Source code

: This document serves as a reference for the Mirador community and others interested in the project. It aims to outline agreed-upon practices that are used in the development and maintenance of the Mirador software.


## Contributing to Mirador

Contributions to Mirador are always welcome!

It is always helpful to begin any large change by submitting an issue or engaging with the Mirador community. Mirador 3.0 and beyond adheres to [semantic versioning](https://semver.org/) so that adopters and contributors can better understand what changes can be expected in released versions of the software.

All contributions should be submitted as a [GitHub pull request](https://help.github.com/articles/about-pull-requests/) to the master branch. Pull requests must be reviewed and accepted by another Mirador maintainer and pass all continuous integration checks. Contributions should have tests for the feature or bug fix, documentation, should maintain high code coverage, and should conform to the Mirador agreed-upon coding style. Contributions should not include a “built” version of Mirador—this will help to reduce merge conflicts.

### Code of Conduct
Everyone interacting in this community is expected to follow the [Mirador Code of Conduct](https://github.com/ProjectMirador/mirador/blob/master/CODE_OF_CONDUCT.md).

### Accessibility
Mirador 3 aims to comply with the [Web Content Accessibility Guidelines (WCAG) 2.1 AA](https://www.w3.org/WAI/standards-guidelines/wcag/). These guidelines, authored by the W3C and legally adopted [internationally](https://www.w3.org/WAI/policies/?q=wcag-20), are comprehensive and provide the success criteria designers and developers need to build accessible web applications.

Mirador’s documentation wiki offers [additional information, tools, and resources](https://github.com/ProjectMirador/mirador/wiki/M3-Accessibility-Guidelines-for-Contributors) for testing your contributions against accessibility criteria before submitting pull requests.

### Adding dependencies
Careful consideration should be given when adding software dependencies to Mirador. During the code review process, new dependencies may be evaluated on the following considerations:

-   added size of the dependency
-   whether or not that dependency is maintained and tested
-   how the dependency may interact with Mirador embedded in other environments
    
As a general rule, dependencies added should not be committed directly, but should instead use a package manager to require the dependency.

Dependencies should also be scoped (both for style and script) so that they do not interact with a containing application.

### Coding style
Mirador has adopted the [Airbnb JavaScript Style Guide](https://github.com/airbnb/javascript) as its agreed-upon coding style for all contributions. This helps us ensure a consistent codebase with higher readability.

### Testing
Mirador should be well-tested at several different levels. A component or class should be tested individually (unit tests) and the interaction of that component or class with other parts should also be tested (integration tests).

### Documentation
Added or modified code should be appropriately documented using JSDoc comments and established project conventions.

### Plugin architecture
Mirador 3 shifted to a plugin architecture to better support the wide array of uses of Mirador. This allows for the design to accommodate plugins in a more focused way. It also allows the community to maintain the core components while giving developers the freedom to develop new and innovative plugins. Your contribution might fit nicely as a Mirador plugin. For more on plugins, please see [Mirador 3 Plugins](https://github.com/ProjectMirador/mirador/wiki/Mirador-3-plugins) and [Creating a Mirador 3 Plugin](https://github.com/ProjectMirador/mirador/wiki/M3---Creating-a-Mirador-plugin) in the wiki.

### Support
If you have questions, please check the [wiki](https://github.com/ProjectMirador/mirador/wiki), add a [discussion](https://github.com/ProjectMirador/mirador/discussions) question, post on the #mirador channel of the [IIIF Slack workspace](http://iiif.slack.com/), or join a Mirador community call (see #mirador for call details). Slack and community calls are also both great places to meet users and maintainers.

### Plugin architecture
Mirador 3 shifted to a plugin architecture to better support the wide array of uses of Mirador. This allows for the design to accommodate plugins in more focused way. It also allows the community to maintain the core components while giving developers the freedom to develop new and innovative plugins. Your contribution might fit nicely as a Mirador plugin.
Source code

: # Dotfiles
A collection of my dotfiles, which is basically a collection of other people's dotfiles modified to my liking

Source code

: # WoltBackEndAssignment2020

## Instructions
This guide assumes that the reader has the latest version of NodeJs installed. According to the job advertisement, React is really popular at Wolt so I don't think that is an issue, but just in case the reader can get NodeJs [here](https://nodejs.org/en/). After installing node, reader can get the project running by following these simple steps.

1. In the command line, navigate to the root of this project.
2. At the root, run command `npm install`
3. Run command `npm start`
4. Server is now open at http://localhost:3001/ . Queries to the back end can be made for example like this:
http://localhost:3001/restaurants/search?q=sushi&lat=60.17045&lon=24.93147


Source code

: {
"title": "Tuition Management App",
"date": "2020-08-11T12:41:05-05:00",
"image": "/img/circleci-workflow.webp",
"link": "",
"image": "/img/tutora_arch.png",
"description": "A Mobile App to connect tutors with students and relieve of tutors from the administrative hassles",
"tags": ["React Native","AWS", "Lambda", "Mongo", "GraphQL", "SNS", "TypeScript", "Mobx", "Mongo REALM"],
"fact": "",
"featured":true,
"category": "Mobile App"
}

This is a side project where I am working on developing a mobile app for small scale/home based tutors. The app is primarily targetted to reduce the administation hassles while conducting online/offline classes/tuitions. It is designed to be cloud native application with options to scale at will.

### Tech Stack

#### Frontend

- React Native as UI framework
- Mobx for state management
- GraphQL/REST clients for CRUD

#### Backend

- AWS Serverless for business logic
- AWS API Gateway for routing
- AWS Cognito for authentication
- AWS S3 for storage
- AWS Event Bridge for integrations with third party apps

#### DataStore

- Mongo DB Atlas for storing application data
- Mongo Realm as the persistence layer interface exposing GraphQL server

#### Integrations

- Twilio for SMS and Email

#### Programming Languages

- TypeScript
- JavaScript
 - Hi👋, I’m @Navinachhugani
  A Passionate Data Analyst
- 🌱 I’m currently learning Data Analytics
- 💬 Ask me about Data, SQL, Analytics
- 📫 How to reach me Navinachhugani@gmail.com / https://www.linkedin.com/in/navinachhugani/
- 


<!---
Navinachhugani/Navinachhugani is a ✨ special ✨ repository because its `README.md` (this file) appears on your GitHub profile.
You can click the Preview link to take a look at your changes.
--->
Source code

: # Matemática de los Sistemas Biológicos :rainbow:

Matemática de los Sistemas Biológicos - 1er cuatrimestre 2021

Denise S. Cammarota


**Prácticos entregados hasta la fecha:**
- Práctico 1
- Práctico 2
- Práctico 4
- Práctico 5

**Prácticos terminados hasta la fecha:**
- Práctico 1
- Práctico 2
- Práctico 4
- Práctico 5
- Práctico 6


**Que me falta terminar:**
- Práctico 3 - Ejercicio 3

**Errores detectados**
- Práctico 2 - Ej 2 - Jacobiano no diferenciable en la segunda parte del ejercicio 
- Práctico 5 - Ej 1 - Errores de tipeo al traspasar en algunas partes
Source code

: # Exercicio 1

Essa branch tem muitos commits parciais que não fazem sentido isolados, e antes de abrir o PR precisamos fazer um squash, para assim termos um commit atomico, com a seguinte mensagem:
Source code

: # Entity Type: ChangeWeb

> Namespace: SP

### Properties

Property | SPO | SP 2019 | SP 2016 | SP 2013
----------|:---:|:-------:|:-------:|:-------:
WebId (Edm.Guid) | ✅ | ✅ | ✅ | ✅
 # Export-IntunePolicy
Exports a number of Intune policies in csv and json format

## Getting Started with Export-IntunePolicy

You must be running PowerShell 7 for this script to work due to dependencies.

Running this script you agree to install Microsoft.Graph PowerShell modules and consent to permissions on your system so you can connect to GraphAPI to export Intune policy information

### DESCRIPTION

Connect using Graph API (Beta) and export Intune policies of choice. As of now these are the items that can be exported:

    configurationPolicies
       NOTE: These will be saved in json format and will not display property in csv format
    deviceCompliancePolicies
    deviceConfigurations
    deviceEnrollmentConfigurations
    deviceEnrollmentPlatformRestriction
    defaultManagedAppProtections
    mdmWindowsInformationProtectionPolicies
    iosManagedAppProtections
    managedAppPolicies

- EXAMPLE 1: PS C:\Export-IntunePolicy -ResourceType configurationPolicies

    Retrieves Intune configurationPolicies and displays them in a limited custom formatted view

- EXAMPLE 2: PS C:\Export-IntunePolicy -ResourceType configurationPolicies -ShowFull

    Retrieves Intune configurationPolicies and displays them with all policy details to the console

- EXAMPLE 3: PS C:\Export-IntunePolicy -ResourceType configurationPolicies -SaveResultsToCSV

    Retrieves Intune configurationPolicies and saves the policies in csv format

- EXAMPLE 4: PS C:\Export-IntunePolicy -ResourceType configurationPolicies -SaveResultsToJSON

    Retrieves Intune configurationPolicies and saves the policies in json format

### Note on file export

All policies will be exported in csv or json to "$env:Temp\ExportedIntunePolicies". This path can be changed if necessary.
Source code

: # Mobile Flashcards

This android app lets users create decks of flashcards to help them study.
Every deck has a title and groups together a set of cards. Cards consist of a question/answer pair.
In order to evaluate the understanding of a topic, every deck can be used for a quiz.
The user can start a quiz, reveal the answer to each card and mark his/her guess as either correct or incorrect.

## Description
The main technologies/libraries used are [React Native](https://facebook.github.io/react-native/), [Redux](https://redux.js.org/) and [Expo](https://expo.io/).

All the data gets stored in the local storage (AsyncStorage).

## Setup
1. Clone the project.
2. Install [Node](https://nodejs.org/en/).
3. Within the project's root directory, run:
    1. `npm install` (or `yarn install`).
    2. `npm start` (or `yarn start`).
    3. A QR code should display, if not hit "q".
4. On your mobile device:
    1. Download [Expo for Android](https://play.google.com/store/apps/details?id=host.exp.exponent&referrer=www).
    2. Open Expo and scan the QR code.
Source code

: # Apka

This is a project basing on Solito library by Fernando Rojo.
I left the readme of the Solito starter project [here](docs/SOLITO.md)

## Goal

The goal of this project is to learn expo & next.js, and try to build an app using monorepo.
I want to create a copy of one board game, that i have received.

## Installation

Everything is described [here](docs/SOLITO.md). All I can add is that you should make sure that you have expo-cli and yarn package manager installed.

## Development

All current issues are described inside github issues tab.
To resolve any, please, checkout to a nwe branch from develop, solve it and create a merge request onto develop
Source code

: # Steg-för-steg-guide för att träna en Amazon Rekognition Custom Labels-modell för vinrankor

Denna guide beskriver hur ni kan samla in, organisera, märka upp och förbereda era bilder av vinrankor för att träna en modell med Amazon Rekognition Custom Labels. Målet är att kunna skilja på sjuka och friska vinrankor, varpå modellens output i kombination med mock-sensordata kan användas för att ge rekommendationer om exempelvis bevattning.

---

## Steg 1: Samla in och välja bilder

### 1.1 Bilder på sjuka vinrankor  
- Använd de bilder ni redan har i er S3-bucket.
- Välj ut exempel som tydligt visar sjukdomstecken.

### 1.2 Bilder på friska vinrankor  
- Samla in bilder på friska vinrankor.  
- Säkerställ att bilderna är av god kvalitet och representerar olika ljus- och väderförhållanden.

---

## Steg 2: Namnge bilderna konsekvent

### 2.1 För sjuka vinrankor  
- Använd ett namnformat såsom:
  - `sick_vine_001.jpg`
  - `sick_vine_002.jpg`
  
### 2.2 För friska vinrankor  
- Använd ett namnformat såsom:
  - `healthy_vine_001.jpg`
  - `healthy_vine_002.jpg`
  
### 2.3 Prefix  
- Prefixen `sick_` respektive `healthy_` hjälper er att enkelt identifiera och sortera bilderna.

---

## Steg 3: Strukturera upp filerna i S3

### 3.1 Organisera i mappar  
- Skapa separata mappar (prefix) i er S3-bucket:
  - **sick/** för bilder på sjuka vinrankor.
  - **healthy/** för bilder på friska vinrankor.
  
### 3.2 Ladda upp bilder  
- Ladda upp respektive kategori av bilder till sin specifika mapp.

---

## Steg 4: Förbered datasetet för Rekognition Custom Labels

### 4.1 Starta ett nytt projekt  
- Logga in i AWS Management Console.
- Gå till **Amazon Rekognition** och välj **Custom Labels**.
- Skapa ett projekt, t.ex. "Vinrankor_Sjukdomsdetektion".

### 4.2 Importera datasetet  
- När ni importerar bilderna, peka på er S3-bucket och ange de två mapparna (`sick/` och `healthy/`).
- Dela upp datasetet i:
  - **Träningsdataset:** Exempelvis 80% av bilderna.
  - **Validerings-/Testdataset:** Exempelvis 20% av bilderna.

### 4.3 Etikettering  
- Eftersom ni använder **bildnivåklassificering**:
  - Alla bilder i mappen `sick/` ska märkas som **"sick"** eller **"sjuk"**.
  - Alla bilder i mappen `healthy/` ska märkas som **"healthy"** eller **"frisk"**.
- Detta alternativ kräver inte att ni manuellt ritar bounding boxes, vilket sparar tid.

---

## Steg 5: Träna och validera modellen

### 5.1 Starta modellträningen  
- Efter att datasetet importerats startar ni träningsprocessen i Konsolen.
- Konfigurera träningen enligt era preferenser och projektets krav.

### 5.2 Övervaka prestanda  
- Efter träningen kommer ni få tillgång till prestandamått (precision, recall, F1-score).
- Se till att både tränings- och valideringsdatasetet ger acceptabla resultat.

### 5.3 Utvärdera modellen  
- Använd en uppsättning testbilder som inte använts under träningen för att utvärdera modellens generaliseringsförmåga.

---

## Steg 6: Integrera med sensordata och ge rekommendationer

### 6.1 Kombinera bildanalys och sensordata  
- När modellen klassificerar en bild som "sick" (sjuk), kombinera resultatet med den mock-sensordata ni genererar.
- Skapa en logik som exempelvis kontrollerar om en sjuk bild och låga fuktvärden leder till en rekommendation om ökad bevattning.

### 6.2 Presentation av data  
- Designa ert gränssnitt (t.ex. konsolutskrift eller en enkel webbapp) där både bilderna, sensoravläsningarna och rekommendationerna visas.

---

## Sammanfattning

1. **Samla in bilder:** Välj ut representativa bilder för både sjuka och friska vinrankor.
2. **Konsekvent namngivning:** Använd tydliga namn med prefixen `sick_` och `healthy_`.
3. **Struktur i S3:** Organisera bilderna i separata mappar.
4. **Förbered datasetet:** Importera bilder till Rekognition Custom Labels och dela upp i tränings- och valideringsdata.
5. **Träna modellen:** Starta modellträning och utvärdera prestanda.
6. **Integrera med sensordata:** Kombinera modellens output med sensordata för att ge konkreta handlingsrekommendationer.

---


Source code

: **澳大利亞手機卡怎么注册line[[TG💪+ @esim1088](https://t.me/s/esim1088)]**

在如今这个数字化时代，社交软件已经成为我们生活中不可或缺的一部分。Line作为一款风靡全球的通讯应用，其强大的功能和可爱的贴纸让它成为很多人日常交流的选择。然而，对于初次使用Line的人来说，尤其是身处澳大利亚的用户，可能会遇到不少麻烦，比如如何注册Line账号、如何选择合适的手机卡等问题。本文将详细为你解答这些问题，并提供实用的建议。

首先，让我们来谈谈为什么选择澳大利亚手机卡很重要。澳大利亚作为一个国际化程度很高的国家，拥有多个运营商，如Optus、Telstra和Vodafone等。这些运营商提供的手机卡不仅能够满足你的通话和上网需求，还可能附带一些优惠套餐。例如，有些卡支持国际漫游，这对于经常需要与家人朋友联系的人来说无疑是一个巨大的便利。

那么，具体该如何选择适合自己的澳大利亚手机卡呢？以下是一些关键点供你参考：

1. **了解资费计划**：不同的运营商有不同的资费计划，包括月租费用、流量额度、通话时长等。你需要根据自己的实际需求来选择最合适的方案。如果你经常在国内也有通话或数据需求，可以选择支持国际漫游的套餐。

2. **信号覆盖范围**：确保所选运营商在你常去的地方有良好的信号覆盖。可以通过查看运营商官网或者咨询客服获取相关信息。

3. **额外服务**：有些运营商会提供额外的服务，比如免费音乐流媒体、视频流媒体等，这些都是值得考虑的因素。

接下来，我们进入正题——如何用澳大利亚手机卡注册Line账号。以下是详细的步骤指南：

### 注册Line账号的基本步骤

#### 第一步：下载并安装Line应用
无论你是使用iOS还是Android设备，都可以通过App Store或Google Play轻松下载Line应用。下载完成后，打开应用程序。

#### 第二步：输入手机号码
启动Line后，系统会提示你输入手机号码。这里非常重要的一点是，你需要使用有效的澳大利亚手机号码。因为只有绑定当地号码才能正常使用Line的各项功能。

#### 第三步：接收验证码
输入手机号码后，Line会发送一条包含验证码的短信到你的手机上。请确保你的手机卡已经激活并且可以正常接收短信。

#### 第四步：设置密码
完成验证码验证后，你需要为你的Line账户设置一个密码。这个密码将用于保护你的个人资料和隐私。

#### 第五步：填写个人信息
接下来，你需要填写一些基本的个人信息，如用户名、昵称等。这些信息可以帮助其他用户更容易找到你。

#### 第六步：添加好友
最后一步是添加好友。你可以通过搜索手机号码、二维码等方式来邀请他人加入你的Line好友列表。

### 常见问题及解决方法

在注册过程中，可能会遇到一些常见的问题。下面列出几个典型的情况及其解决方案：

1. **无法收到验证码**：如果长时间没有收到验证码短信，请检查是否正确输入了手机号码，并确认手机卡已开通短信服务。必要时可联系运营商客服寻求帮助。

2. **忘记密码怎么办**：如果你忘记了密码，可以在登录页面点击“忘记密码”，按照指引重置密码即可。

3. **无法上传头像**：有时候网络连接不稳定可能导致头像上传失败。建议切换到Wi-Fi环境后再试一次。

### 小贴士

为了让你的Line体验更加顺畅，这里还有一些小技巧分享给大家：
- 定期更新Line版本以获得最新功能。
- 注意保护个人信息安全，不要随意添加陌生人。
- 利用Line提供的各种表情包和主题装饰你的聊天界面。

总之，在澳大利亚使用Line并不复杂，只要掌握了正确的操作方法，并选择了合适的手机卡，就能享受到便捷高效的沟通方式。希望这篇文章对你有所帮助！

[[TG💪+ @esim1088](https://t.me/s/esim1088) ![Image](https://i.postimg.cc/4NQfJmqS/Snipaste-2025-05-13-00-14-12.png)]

## PROMPT
When a line of the records includes "GraphQL", that line belongs in the answer.

## OUTPUT OF THE EXERCISE
"tags": ["React Native","AWS", "Lambda", "Mongo", "GraphQL", "SNS", "TypeScript", "Mobx", "Mongo REALM"],
- GraphQL/REST clients for CRUD
- Mongo Realm as the persistence layer interface exposing GraphQL server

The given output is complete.